Innosuisse project: Controlling weeds using drones and agricultural robots
This project focuses on ‘bitter dock’, a species of dock that displaces other plants. The plants are photographed by drone and the data is uploaded to the cloud via 5G data connections. There, they are identified and analysed in real time. The results are played back in the field, where a tractor or agricultural robot is precisely navigated to the weeds via GPS, in order to combat them. Pesticide usage can be reduced by up to 90%. A further developmental step will involve replacing the pesticide with hot water. The use of neural networks and self-learning algorithms is making plant recognition more and more precise. At the same time, this is causing data volumes to increase immensely. The combination of 5G, big data and cloud technology is therefore essential to the success of this innovative project.
Big data and 5G are paving the way for data-based agriculture
Thomas Anken, Head of Digital Production at Agroscope, sees great potential in 5G and data-driven agriculture commented, ‘In the future, the agriculture industry will be a more data based one. When it comes to the central evaluation of decentrally collected data, fast and high-volume data transmission is crucial. In this regard – and also when it comes to controlling and monitoring autonomous devices – good connectivity, which only 5G can provide, is essential.’

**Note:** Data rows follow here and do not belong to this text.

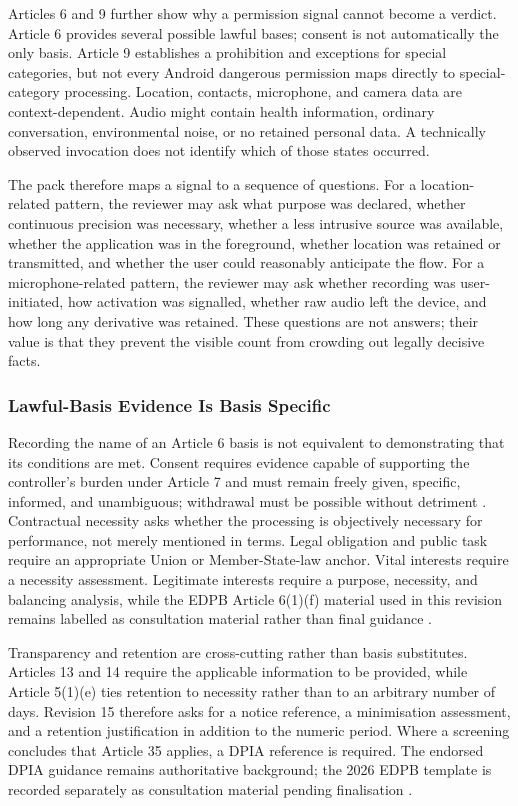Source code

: Articles 6 and 9 further show why a permission signal cannot become a verdict. Article 6 provides several possible lawful bases; consent is not automatically the only basis. Article 9 establishes a prohibition and exceptions for special categories, but not every Android dangerous permission maps directly to special-category processing. Location, contacts, microphone, and camera data are context-dependent. Audio might contain health information, ordinary conversation, environmental noise, or no retained personal data. A technically observed invocation does not identify which of those states occurred.

The pack therefore maps a signal to a sequence of questions. For a location-related pattern, the reviewer may ask what purpose was declared, whether continuous precision was necessary, whether a less intrusive source was available, whether the application was in the foreground, whether location was retained or transmitted, and whether the user could reasonably anticipate the flow. For a microphone-related pattern, the reviewer may ask whether recording was user-initiated, how activation was signalled, whether raw audio left the device, and how long any derivative was retained. These questions are not answers; their value is that they prevent the visible count from crowding out legally decisive facts.

\subsubsection{Lawful-Basis Evidence Is Basis Specific}

Recording the name of an Article 6 basis is not equivalent to demonstrating that its conditions are met. Consent requires evidence capable of supporting the controller's burden under Article 7 and must remain freely given, specific, informed, and unambiguous; withdrawal must be possible without detriment \cite{eurlex2016,edpbconsent2020}. Contractual necessity asks whether the processing is objectively necessary for performance, not merely mentioned in terms. Legal obligation and public task require an appropriate Union or Member-State-law anchor. Vital interests require a necessity assessment. Legitimate interests require a purpose, necessity, and balancing analysis, while the EDPB Article 6(1)(f) material used in this revision remains labelled as consultation material rather than final guidance \cite{edpblia2024draft}.

Transparency and retention are cross-cutting rather than basis substitutes. Articles 13 and 14 require the applicable information to be provided, while Article 5(1)(e) ties retention to necessity rather than to an arbitrary number of days. Revision 15 therefore asks for a notice reference, a minimisation assessment, and a retention justification in addition to the numeric period. Where a screening concludes that Article 35 applies, a DPIA reference is required. The endorsed DPIA guidance remains authoritative background; the 2026 EDPB template is recorded separately as consultation material pending finalisation \cite{edpbwp29endorsed,edpbdpia2026consultation}.


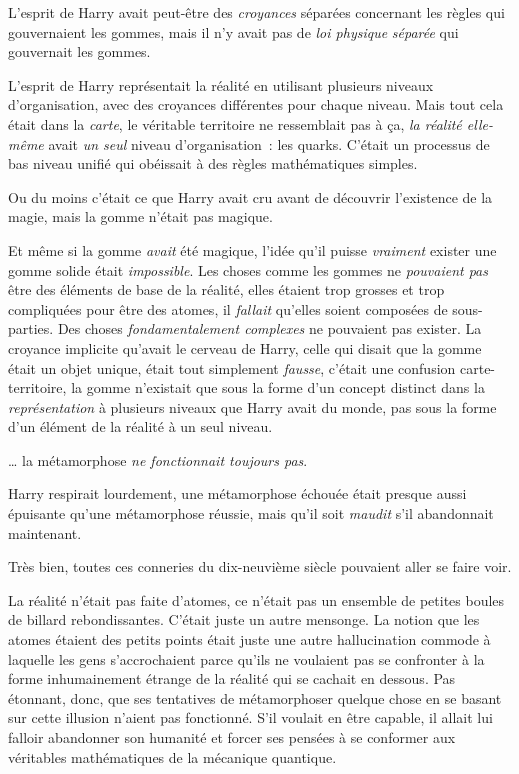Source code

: L'esprit de Harry avait peut-être des \emph{croyances} séparées concernant les règles qui gouvernaient les gommes, mais il n'y avait pas de \emph{loi physique} \emph{séparée} qui gouvernait les gommes.

L'esprit de Harry représentait la réalité en utilisant plusieurs niveaux d'organisation, avec des croyances différentes pour chaque niveau.
Mais tout cela était dans la \emph{carte}, le véritable territoire ne ressemblait pas à ça, \emph{la réalité elle-même} avait \emph{un seul} niveau d'organisation~: les quarks.
C'était un processus de bas niveau unifié qui obéissait à des règles mathématiques simples.

Ou du moins c'était ce que Harry avait cru avant de découvrir l'existence de la magie, mais la gomme n'était pas magique.

Et même si la gomme \emph{avait} été magique, l'idée qu'il puisse \emph{vraiment} exister une gomme solide était \emph{impossible}.
Les choses comme les gommes ne \emph{pouvaient pas} être des éléments de base de la réalité, elles étaient trop grosses et trop compliquées pour être des atomes, il \emph{fallait} qu'elles soient composées de sous-parties.
Des choses \emph{fondamentalement complexes} ne pouvaient pas exister.
La croyance implicite qu'avait le cerveau de Harry, celle qui disait que la gomme était un objet unique, était tout simplement \emph{fausse}, c'était une confusion carte-territoire, la gomme n'existait que sous la forme d'un concept distinct dans la \emph{représentation} à plusieurs niveaux que Harry avait du monde, pas sous la forme d'un élément de la réalité à un seul niveau.

… la métamorphose \emph{ne fonctionnait toujours pas}.

Harry respirait lourdement, une métamorphose échouée était presque aussi épuisante qu'une métamorphose réussie, mais qu'il soit \emph{maudit} s'il abandonnait maintenant.

Très bien, toutes ces conneries du dix-neuvième siècle pouvaient aller se faire voir.

La réalité n'était pas faite d'atomes, ce n'était pas un ensemble de petites boules de billard rebondissantes.
C'était juste un autre mensonge.
La notion que les atomes étaient des petits points était juste une autre hallucination commode à laquelle les gens s'accrochaient parce qu'ils ne voulaient pas se confronter à la forme inhumainement étrange de la réalité qui se cachait en dessous.
Pas étonnant, donc, que ses tentatives de métamorphoser quelque chose en se basant sur cette illusion n'aient pas fonctionné.
S'il voulait en être capable, il allait lui falloir abandonner son humanité et forcer ses pensées à se conformer aux véritables mathématiques de la mécanique quantique.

Michael Feitknecht, Head of the Plant Production Department and Member of the Management Board at fenaco, adds: ‘The combination of digitization and alternative plant protection is enabling us to create sustainable solutions to the current challenges faced by the agriculture industry. For example, parasitic wasps from fenaco are already protecting 15% of Swiss corn from the European corn borer. 40% of these wasps are sent out via drones. We hope that the Innosuisse project will provide a further boost to digitization within Swiss agriculture and reduce the risks associated with the use of pesticides in our fields.’
Dejan Seatovic, Institute Partner at the ILT Institute for Lab Automation and Mechatronics and Professor of Machine Technology and Innovation at the OST in Rapperswil said, ‘The developments in image recognition and autonomous driving that we are working on will only be practicable with an expansion of 5G infrastructure. We are still in the early stages of developing autonomous, collaborative robotic systems aimed at improving ecology and efficiency. Our goal is the automation and digitization of farm work and processes in order to deliver a sustainable future for Swiss agriculture.’

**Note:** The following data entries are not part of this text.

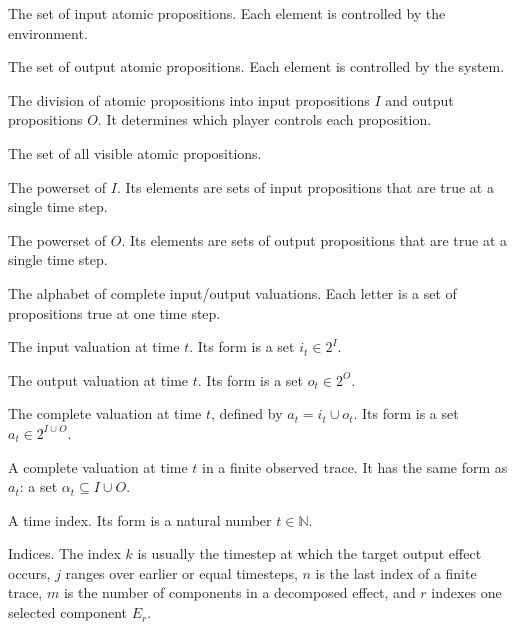 \documentclass[11pt]{article}
\theoremstyle{remark}
\newcommand{\Nat}{\mathbb{N}}
\begin{document}
\begin{description}[leftmargin=2.8cm,style=nextline]
  \item[\(I\)]
  The set of input atomic propositions. Each element is controlled by the
  environment.

  \item[\(O\)]
  The set of output atomic propositions. Each element is controlled by the
  system.

  \item[\(I/O\text{ partition}\)]
  The division of atomic propositions into input propositions \(I\) and output
  propositions \(O\). It determines which player controls each proposition.

  \item[\(I\cup O\)]
  The set of all visible atomic propositions.

  \item[\(2^I\)]
  The powerset of \(I\). Its elements are sets of input propositions that are
  true at a single time step.

  \item[\(2^O\)]
  The powerset of \(O\). Its elements are sets of output propositions that are
  true at a single time step.

  \item[\(2^{I\cup O}\)]
  The alphabet of complete input/output valuations. Each letter is a set of
  propositions true at one time step.

  \item[\(i_t\)]
  The input valuation at time \(t\). Its form is a set \(i_t\in 2^I\).

  \item[\(o_t\)]
  The output valuation at time \(t\). Its form is a set \(o_t\in 2^O\).

  \item[\(a_t\)]
  The complete valuation at time \(t\), defined by \(a_t=i_t\cup o_t\). Its form
  is a set \(a_t\in 2^{I\cup O}\).

  \item[\(\alpha_t\)]
  A complete valuation at time \(t\) in a finite observed trace. It has the same
  form as \(a_t\): a set \(\alpha_t\subseteq I\cup O\).

  \item[\(t\)]
  A time index. Its form is a natural number \(t\in\Nat\).

  \item[\(j,k,n,m,r\)]
  Indices. The index \(k\) is usually the timestep at which the target output
  effect occurs, \(j\) ranges over earlier or equal timesteps, \(n\) is the last
  index of a finite trace, \(m\) is the number of components in a decomposed
  effect, and \(r\) indexes one selected component \(E_r\).


\end{description}
\end{document}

Alexander Lehrmann, Innovation and Development Leader at Sunrise UPC, explains, ‘With our 5G ecosystem, we are complementing and augmenting farmers’ practical knowledge and many years of experience. We see Sunrise UPC as an ‘Innovation Enabler’ that, in close cooperation with industry experts, examines the possible uses of technologies – and the interplay between them – while designing and implementing integrated solutions. Thanks to an excellent level of cooperation between research units, providers and users, innovation can be driven to the benefit of everyone.’